Are you planning to remove the markdown version in the future? If so, I understand why you want to nudge people towards that view. But I want to mention again that WYSIWYG editors are never perfect and are often inconsistent. A big problem is that you have to learn the quirks of the WYSIWYG editor on every specific website/application. Teams and Confluence and Bitbucket all use WYSIWYG and all have their own quirks that I have to learn and adjust to. Some I still haven’t gotten used to because they are so counter to how plain HTML inputs/textareas work, and every quirk means more time I have to spend to type what I want. Markdown on the other hand always works and can be written or edited manually, which makes it less error prone.

Also, for Discourse in particular, your software has many more components than simple editors usually have (polls, post quotes, hidden details, spoilers, etc.) that are far more complicated. I get that having those visible in line is a benefit to non-technical users, but it’s also more places that the WYSIWYG editor can subtly break in ways that are annoying to power users.

I think Reddit has far less complex functionality, which means it’s less necessary to use a markdown editor. I only noticed the toggle to switch to markdown mode recently (and immediately switched it back after seeing it was monospace), but the difference is that on Reddit I only need basic behavior like bold and italics or links, which is perfectly fine in WYSIWYG mode.

I don’t know why you keep using the term “source code”. It seems like you’re using it to say what we’re writing is “code-like” and therefore monospace makes sense. But it’s really not code-like at all. Markdown is absolutely nothing like writing or reading code.

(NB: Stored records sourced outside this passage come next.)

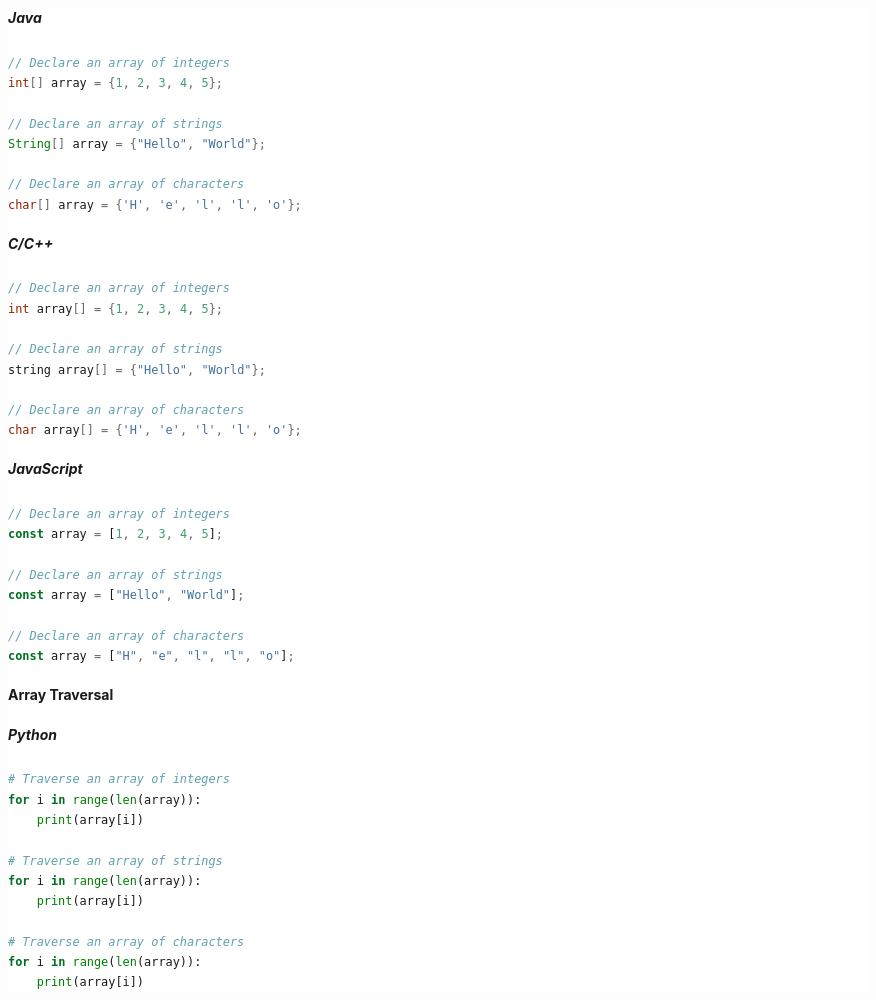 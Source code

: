 ##### Java

```java
// Declare an array of integers
int[] array = {1, 2, 3, 4, 5};

// Declare an array of strings
String[] array = {"Hello", "World"};

// Declare an array of characters
char[] array = {'H', 'e', 'l', 'l', 'o'};
```

##### C/C++

```cpp
// Declare an array of integers
int array[] = {1, 2, 3, 4, 5};

// Declare an array of strings
string array[] = {"Hello", "World"};

// Declare an array of characters
char array[] = {'H', 'e', 'l', 'l', 'o'};
```

##### JavaScript

```js
// Declare an array of integers
const array = [1, 2, 3, 4, 5];

// Declare an array of strings
const array = ["Hello", "World"];

// Declare an array of characters
const array = ["H", "e", "l", "l", "o"];
```

#### Array Traversal

##### Python

```python
# Traverse an array of integers
for i in range(len(array)):
    print(array[i])

# Traverse an array of strings
for i in range(len(array)):
    print(array[i])

# Traverse an array of characters
for i in range(len(array)):
    print(array[i])
```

Bitbucket uses a hybrid approach where you can see the markdown but it also shows the effect of the markdown. For example, you’d see **text**, but the asterisks and “text” would be displayed bold in the editor. They use a serif font for all text that’s not in a code block, while text within a code block is shown in monospace. (And yes, the editor has quirks that frequently make me mess up when editing a comment.) I can’t provide a screenshot since I only have access on my work machine.

Exactly! I have never heard a software engineer say “wow I really wish this markdown editor used a monospace font”.